The range of allowable summarizing functions for DataSHIELD ds.tapply function is much more restrictive than for the native R tapply function. The reason for this is the protection against disclosure risk.

Should other functions be required in the future then, provided they are non-disclosive, the DataSHIELD development team could work on them if requested.

To protect against disclosure the number of observations in each summarizing group in each source is calculated and if any of these falls below the value of nfilter.tab (the minimum allowable non-zero count in a contingency table) the tapply analysis of that source will return only an error message. The value of nfilter.tab is can be set and modified only by the data custodian. If an analytic team wishes the value to be reduced (e.g. to 1 which will allow any output from tapply to be returned) this needs to formally be discussed and agreed with the data custodian.

If the reason for the tapply analysis is, for example, to break a dataset down into a small number of values for each individual and then to flag up which individuals have got at least one positive value for a binary outcome variable, then that flagging does not have to be overtly returned to the client-side. Rather, it can be written as a vector to the server-side at each source (which, like any other server-side object, cannot then be seen, abstracted or copied). This can be done using ds.tapply.assign which writes the results as a newobj to the server-side and does not test the number of observations in each group against nfilter.tab. For more information see the help option of ds.tapply.assign function.

The native R tapply function has optional arguments such as na.rm = TRUE for FUN = mean which will exclude any NAs from the outcome variable to be summarized. However, in order to keep DataSHIELD's ds.tapply and ds.tapply.assign functions straightforward, the server-side functions tapplyDS and tapplyDS.assign both starts by stripping any observations which have missing (NA) values in either the outcome variable or in any one of the indexing factors. In consequence, the resultant analyses are always based on complete cases.

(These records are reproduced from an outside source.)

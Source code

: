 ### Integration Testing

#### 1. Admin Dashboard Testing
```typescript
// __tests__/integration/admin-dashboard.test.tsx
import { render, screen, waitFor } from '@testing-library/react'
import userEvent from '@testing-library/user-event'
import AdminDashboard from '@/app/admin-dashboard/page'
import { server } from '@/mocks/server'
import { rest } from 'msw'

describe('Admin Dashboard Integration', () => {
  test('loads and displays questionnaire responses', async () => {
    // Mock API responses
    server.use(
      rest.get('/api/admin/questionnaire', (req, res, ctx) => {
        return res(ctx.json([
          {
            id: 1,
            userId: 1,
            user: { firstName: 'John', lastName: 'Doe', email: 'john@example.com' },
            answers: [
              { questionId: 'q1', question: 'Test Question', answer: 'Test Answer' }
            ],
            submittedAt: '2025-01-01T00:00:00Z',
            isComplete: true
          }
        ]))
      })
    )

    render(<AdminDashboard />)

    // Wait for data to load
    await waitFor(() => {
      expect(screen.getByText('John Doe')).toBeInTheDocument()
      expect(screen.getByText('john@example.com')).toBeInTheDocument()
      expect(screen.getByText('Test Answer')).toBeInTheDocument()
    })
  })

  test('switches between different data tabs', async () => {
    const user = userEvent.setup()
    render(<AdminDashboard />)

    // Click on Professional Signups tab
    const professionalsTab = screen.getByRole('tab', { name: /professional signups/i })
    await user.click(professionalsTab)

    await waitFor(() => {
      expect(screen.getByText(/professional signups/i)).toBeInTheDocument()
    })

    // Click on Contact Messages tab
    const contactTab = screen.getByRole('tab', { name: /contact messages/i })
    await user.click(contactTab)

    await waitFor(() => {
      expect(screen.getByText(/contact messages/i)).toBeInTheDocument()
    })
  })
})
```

In INDEX.names argument the native R tapply function can coerce non-factor vectors into factors. However, this does not always work when using the DataSHIELD ds.tapply or ds.tapply.assign functions so if you are concerned that an indexing vector is not being treated correctly as a factor, please first declare it explicitly as a factor using ds.asFactor.

In FUN.name argument the allowable functions are: N or length (the number of (non-missing) observations in the group defined by each combination of indexing factors); mean; SD (standard deviation); sum; quantile (with quantile probabilities set at c(0.05,0.1,0.2,0.25,0.3,0.33,0.4,0.5,0.6,0.67,0.7,0.75,0.8,0.9,0.95)).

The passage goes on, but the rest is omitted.